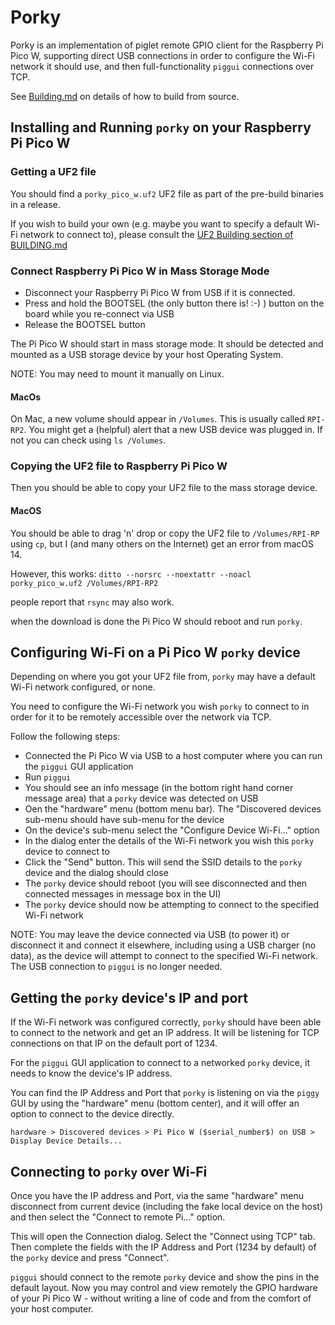 # Porky

Porky is an implementation of piglet remote GPIO client for the Raspberry Pi Pico W, supporting direct USB
connections in order to configure the Wi-Fi network it should use, and then full-functionality `piggui` connections
over TCP.

See [Building.md](BUILDING.md) on details of how to build from source.

## Installing and Running `porky` on your Raspberry Pi Pico W

### Getting a UF2 file

You should find a `porky_pico_w.uf2` UF2 file as part of the pre-build binaries in a release.

If you wish to build your own (e.g. maybe you want to specify a default Wi-Fi network to connect to), please consult
the [UF2 Building section of BUILDING.md](BUILDING.md#creating-a-uf2-file)

### Connect Raspberry Pi Pico W in Mass Storage Mode

- Disconnect your Raspberry Pi Pico W from USB if it is connected.
- Press and hold the BOOTSEL (the only button there is! :-) ) button on the board while you re-connect via USB
- Release the BOOTSEL button

The Pi Pico W should start in mass storage mode. It should be detected and mounted as a USB storage device by your host
Operating System.

NOTE: You may need to mount it manually on Linux.

#### MacOs

On Mac, a new volume should appear in `/Volumes`. This is usually called `RPI-RP2`.
You might get a (helpful) alert that a new USB device was plugged in.
If not you can check using `ls /Volumes`.

### Copying the UF2 file to Raspberry Pi Pico W

Then you should be able to copy your UF2 file to the mass storage device.

#### MacOS

You should be able to drag 'n' drop or copy the UF2 file to `/Volumes/RPI-RP` using `cp`,
but I (and many others on the Internet) get an error from macOS 14.

However, this works:
`ditto --norsrc --noextattr --noacl porky_pico_w.uf2 /Volumes/RPI-RP2`

people report that `rsync` may also work.

when the download is done the Pi Pico W should reboot and run `porky`.

## Configuring Wi-Fi on a Pi Pico W `porky` device

Depending on where you got your UF2 file from, `porky` may have a default Wi-Fi network configured, or none.

You need to configure the Wi-Fi network you wish `porky` to connect to in order for it to be remotely accessible
over the network via TCP.

Follow the following steps:

- Connected the Pi Pico W via USB to a host computer where you can run the `piggui` GUI application
- Run `piggui`
- You should see an info message (in the bottom right hand corner message area) that a `porky` device was detected on
  USB
- Oen the "hardware" menu (bottom menu bar). The "Discovered devices sub-menu should have sub-menu for the device
- On the device's sub-menu select the "Configure Device Wi-Fi..." option
- In the dialog enter the details of the Wi-Fi network you wish this `porky` device to connect to
- Click the "Send" button. This will send the SSID details to the `porky` device and the dialog should close
- The `porky` device should reboot (you will see disconnected and then connected messages in message box in the UI)
- The `porky` device should now be attempting to connect to the specified Wi-Fi network

NOTE: You may leave the device connected via USB (to power it) or disconnect it and connect it elsewhere, including
using a USB charger (no data), as the device will attempt to connect to the specified Wi-Fi network.
The USB connection to `piggui` is no longer needed.

## Getting the `porky` device's IP and port

If the Wi-Fi network was configured correctly, `porky` should have been able to connect to the network and get an
IP address. It will be listening for TCP connections on that IP on the default port of 1234.

For the `piggui` GUI application to connect to a networked `porky` device, it needs to know the device's
IP address.

You can find the IP Address and Port that `porky` is listening on via the `piggy` GUI by using the "hardware" menu
(bottom center), and it will offer an option to connect to the device directly.

```
hardware > Discovered devices > Pi Pico W ($serial_number$) on USB > Display Device Details...
```

## Connecting to `porky` over Wi-Fi

Once you have the IP address and Port, via the same "hardware" menu disconnect from current device
(including the fake local device on the host) and then select the "Connect to remote Pi..." option.

This will open the Connection dialog. Select the "Connect using TCP" tab. Then complete the fields with the IP Address
and Port (1234 by default) of the `porky` device and press "Connect".

`piggui` should connect to the remote `porky` device and show the pins in the default layout. Now you may control and
view remotely the GPIO hardware of your Pi Pico W - without writing a line of code and from the comfort of your
host computer.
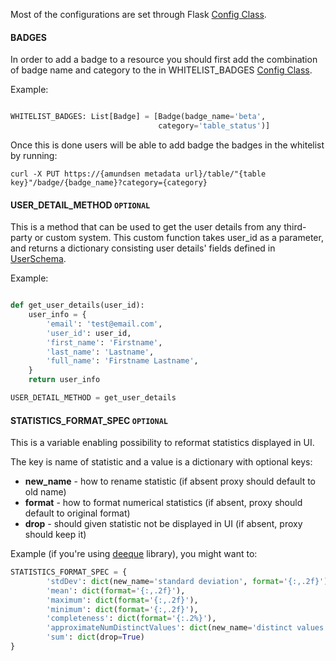 Most of the configurations are set through Flask [Config Class](../darkseal_medata/config.py).

#### BADGES
In order to add a badge to a resource you should first add the combination of badge name and category to the in WHITELIST_BADGES [Config Class](../darkseal_medata/config.py).

Example:
```python 

WHITELIST_BADGES: List[Badge] = [Badge(badge_name='beta',
                                 category='table_status')]
```

Once this is done users will be able to add badge the badges in the whitelist by running:

```curl -X PUT https://{amundsen metadata url}/table/"{table key}"/badge/{badge_name}?category={category}```

#### USER_DETAIL_METHOD `OPTIONAL`
This is a method that can be used to get the user details from any third-party or custom system.
This custom function takes user_id as a parameter, and returns a dictionary consisting user details' fields defined in [UserSchema](../../common/darkseal_common/models/user.py). 

Example:
```python

def get_user_details(user_id):
    user_info = {
        'email': 'test@email.com',
        'user_id': user_id,
        'first_name': 'Firstname',
        'last_name': 'Lastname',
        'full_name': 'Firstname Lastname',
    }
    return user_info

USER_DETAIL_METHOD = get_user_details
```

#### STATISTICS_FORMAT_SPEC `OPTIONAL`

This is a variable enabling possibility to reformat statistics displayed in UI.

The key is name of statistic and a value is a dictionary with optional keys:
* **new_name** - how to rename statistic (if absent proxy should default to old name)
* **format** - how to format numerical statistics (if absent, proxy should default to original format)
* **drop** - should given statistic not be displayed in UI (if absent, proxy should keep it)

Example (if you're using [deeque](https://aws.amazon.com/blogs/big-data/test-data-quality-at-scale-with-deequ/) library), you might want to:
```python
STATISTICS_FORMAT_SPEC = {
        'stdDev': dict(new_name='standard deviation', format='{:,.2f}'),
        'mean': dict(format='{:,.2f}'),
        'maximum': dict(format='{:,.2f}'),
        'minimum': dict(format='{:,.2f}'),
        'completeness': dict(format='{:.2%}'),
        'approximateNumDistinctValues': dict(new_name='distinct values', format='{:,.0f}', ),
        'sum': dict(drop=True)
}
```
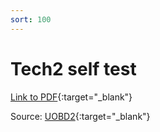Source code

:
 ```yaml
---
sort: 100
---
```

# Tech2 self test

[Link to PDF](odb2_gm_tech2_self_test.pdf){:target="_blank"}

Source: [UOBD2](https://https://www.uobdii.com){:target="_blank"}
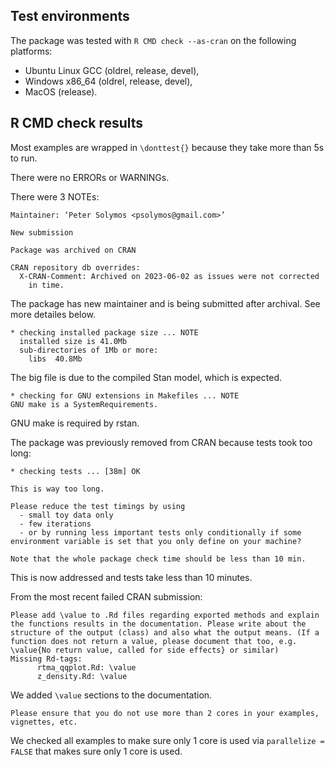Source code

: ## Test environments

The package was tested with `R CMD check --as-cran` on the following platforms:

* Ubuntu Linux GCC (oldrel, release, devel),
* Windows x86_64  (oldrel, release, devel),
* MacOS (release).

## R CMD check results

Most examples are wrapped in `\donttest{}` because they take more than 5s to run.

There were no ERRORs or WARNINGs.

There were 3 NOTEs:

```
Maintainer: ‘Peter Solymos <psolymos@gmail.com>’

New submission

Package was archived on CRAN

CRAN repository db overrides:
  X-CRAN-Comment: Archived on 2023-06-02 as issues were not corrected
    in time.
```

The package has new maintainer and is being submitted after archival. See more detailes below.

```
* checking installed package size ... NOTE
  installed size is 41.0Mb
  sub-directories of 1Mb or more:
    libs  40.8Mb
```

The big file is due to the compiled Stan model, which is expected.

```
* checking for GNU extensions in Makefiles ... NOTE
GNU make is a SystemRequirements.
```

GNU make is required by rstan.

The package was previously removed from CRAN because tests took too long:

```
* checking tests ... [38m] OK

This is way too long.

Please reduce the test timings by using
  - small toy data only
  - few iterations
  - or by running less important tests only conditionally if some
environment variable is set that you only define on your machine?

Note that the whole package check time should be less than 10 min.
```

This is now addressed and tests take less than 10 minutes.

From the most recent failed CRAN submission:

```
Please add \value to .Rd files regarding exported methods and explain
the functions results in the documentation. Please write about the
structure of the output (class) and also what the output means. (If a
function does not return a value, please document that too, e.g.
\value{No return value, called for side effects} or similar)
Missing Rd-tags:
      rtma_qqplot.Rd: \value
      z_density.Rd: \value
```

We added `\value` sections to the documentation.

```
Please ensure that you do not use more than 2 cores in your examples,
vignettes, etc.
```

We checked all examples to make sure only 1 core is used via `parallelize = FALSE` that makes sure only 1 core is used.
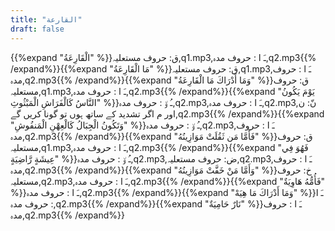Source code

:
 ```yaml
---
title: "القارعة"
draft: false
---
```

 {{%expand "الْقَارِعَةُ" %}}ق: حروف مستعلیہ,q1.mp3,ـَ ا :  حروف مدہ,q2.mp3{{% /expand%}}{{%expand "مَا الْقَارِعَةُ" %}}ق: حروف مستعلیہ,q1.mp3,ـَ ا :  حروف مدہ,q2.mp3{{% /expand%}}{{%expand "وَمَا أَدْرَاكَ مَا الْقَارِعَةُ" %}}ق: حروف مستعلیہ,q1.mp3,ـَ ا :  حروف مدہ,q2.mp3{{% /expand%}}{{%expand "يَوْمَ يَكُونُ النَّاسُ كَالْفَرَاشِ الْمَبْثُوثِ" %}}ـُ و٘ :  حروف مدہ,q2.mp3,ـَ ا :  حروف مدہ,q2.mp3,نّ: ن اور م اگر تشدید کے ساتھ ہوں تو گونا کریں گے,q2.mp3{{% /expand%}}{{%expand "وَتَكُونُ الْجِبَالُ كَالْعِهْنِ الْمَنفُوشِ" %}}ـُ و٘ :  حروف مدہ,q2.mp3,ـَ ا :  حروف مدہ,q2.mp3{{% /expand%}}{{%expand "فَأَمَّا مَن ثَقُلَتْ مَوَازِينُهُ" %}}ق: حروف مستعلیہ,q1.mp3,ـَ ا :  حروف مدہ,q2.mp3{{% /expand%}}{{%expand "فَهُوَ فِي عِيشَةٍ رَّاضِيَةٍ" %}}ـُ و٘ :  حروف مدہ,q2.mp3,ض: حروف مستعلیہ,q2.mp3,ـَ ا :  حروف مدہ,q2.mp3{{% /expand%}}{{%expand "وَأَمَّا مَنْ خَفَّتْ مَوَازِينُهُ" %}}خ: حروف مستعلیہ,q2.mp3,ـَ ا :  حروف مدہ,q2.mp3{{% /expand%}}{{%expand "فَأُمُّهُ هَاوِيَةٌ" %}}ـَ ا :  حروف مدہ,q2.mp3{{% /expand%}}{{%expand "وَمَا أَدْرَاكَ مَا هِيَهْ" %}}ـَ ا :  حروف مدہ,q2.mp3{{% /expand%}}{{%expand "نَارٌ حَامِيَةٌ" %}}ـَ ا :  حروف مدہ,q2.mp3{{% /expand%}}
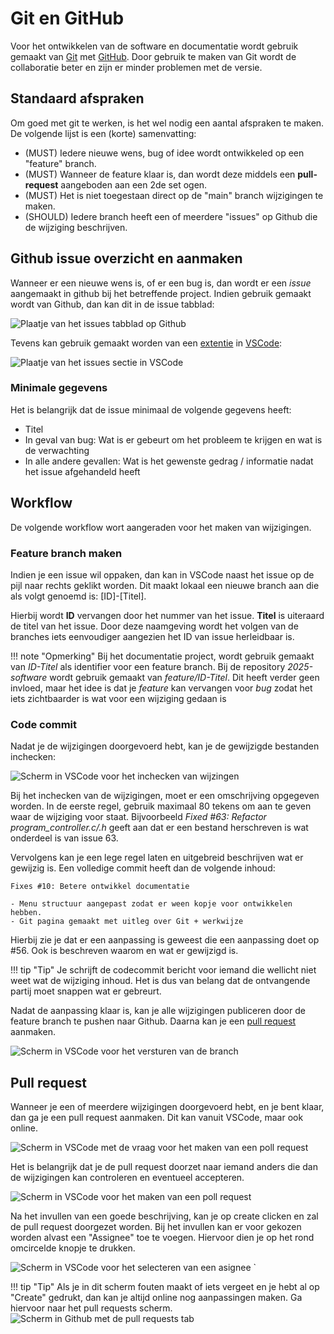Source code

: # Git en GitHub

Voor het ontwikkelen van de software en documentatie wordt gebruik gemaakt van [Git](https://git-scm.com/) met [GitHub](https://github.com/Ge-Wit-t-Oit-Noit-Nie). Door gebruik te maken van Git wordt de collaboratie beter en zijn er minder problemen met de versie.

## Standaard afspraken

Om goed met git te werken, is het wel nodig een aantal afspraken te maken. De volgende lijst is een (korte) samenvatting:

* (MUST) Iedere nieuwe wens, bug of idee wordt ontwikkeled op een "feature" branch.
* (MUST) Wanneer de feature klaar is, dan wordt deze middels een **pull-request** aangeboden aan een 2de set ogen.
* (MUST) Het is niet toegestaan direct op de "main" branch wijzigingen te maken.
* (SHOULD) Iedere branch heeft een of meerdere "issues" op Github die de wijziging beschrijven.

## Github issue overzicht en aanmaken

Wanneer er een nieuwe wens is, of er een bug is, dan wordt er een *issue* aangemaakt in github bij het betreffende project. Indien gebruik gemaakt wordt van Github, dan kan dit in de issue tabblad:

![Plaatje van het issues tabblad op Github](../assets/images/github_issues.png "Github issues")

Tevens kan gebruik gemaakt worden van een [extentie](https://marketplace.visualstudio.com/items?itemName=GitHub.GitHubExtensionforVisualStudio) in [VSCode](https://visualstudio.microsoft.com/):

![Plaatje van het issues sectie in VSCode](../assets/images/vscode_github_issues.png "VSCode Github issues")

### Minimale gegevens

Het is belangrijk dat de issue minimaal de volgende gegevens heeft:

* Titel
* In geval van bug: Wat is er gebeurt om het probleem te krijgen en wat is de verwachting
* In alle andere gevallen: Wat is het gewenste gedrag / informatie nadat het issue afgehandeld heeft

## Workflow

De volgende workflow wort aangeraden voor het maken van wijzigingen.

### Feature branch maken

Indien je een issue wil oppaken, dan kan in VSCode naast het issue op de pijl naar rechts geklikt worden. Dit maakt lokaal een nieuwe branch aan die als volgt genoemd is: \[ID\]-\[Titel\].

Hierbij wordt **ID** vervangen door het nummer van het issue. **Titel** is uiteraard de titel van het issue. Door deze naamgeving wordt het volgen van de branches iets eenvoudiger aangezien het ID van issue herleidbaar is.

!!! note "Opmerking"
    Bij het documentatie project, wordt gebruik gemaakt van *ID-Titel* als identifier voor een feature branch.
    Bij de repository *2025-software* wordt gebruik gemaakt van *feature/ID-Titel*. Dit heeft verder geen invloed, maar het idee is dat je *feature* kan vervangen voor *bug* zodat het iets zichtbaarder is wat voor een wijziging gedaan is

### Code commit

Nadat je de wijzigingen doorgevoerd hebt, kan je de gewijzigde bestanden inchecken:

![Scherm in VSCode voor het inchecken van wijzingen](../assets/images/vscode_github_view_and_accept_changes.png "Wijzigingen inchecken")

Bij het inchecken van de wijzigingen, moet er een omschrijving opgegeven worden. In de eerste regel, gebruik maximaal 80 tekens om aan te geven waar de wijziging voor staat. Bijvoorbeeld *Fixed \#63: Refactor program_controller.c/.h* geeft aan dat er een bestand herschreven is wat onderdeel is van issue 63.

Vervolgens kan je een lege regel laten en uitgebreid beschrijven wat er gewijzig is. Een volledige commit heeft dan de volgende inhoud:

```text
Fixes #10: Betere ontwikkel documentatie 

- Menu structuur aangepast zodat er ween kopje voor ontwikkelen hebben.
- Git pagina gemaakt met uitleg over Git + werkwijze
```

Hierbij zie je dat er een aanpassing is geweest die een aanpassing doet op \#56. Ook is beschreven waarom en wat er gewijzigd is.

!!! tip "Tip"
    Je schrijft de codecommit bericht voor iemand die wellicht niet weet wat de wijziging inhoud. Het is dus van belang dat de ontvangende partij moet snappen wat er gebreurt.

Nadat de aanpassing klaar is, kan je alle wijzigingen publiceren door de feature branch te pushen naar Github. Daarna kan je een [pull request](#pull-request) aanmaken.

![Scherm in VSCode voor het versturen van de branch](../assets/images/vscode_github_publish_branch.png "Publish branch")

## Pull request

Wanneer je een of meerdere wijzigingen doorgevoerd hebt, en je bent klaar, dan ga je een pull request aanmaken. Dit kan vanuit VSCode, maar ook online.

![Scherm in VSCode met de vraag voor het maken van een poll request](../assets/images/vscode_github_question_pull_request.png "Vraag om pull request")

Het is belangrijk dat je de pull request doorzet naar iemand anders die dan de wijzigingen kan controleren en eventueel accepteren.

![Scherm in VSCode voor het maken van een poll request](../assets/images/vscode_github_create_pull_request.png "Pull request maken")

Na het invullen van een goede beschrijving, kan je op create clicken en zal de pull request doorgezet worden. Bij het invullen kan er voor gekozen worden alvast een "Assignee" toe te voegen. Hiervoor dien je op het rond omcircelde knopje te drukken.

![Scherm in VSCode voor het selecteren van een asignee](../assets/images/vscode_github_create_pull_request_highligh_assignee.png "Assignee kiezen")
`

!!! tip "Tip"
    Als je in dit scherm fouten maakt of iets vergeet en je hebt al op "Create" gedrukt, dan kan je altijd online nog aanpassingen maken. Ga hiervoor naar het pull requests scherm.
    ![Scherm in Github met de pull requests tab](../assets/images/github_pull_requests.png "Pull requests tab")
============================================================
**Exercise description:** Scan the listing above for the word "bottom" and copy every line that holds it.

**Result of this task:**
- You should see an info message (in the bottom right hand corner message area) that a `porky` device was detected on
- Oen the "hardware" menu (bottom menu bar). The "Discovered devices sub-menu should have sub-menu for the device
(bottom center), and it will offer an option to connect to the device directly.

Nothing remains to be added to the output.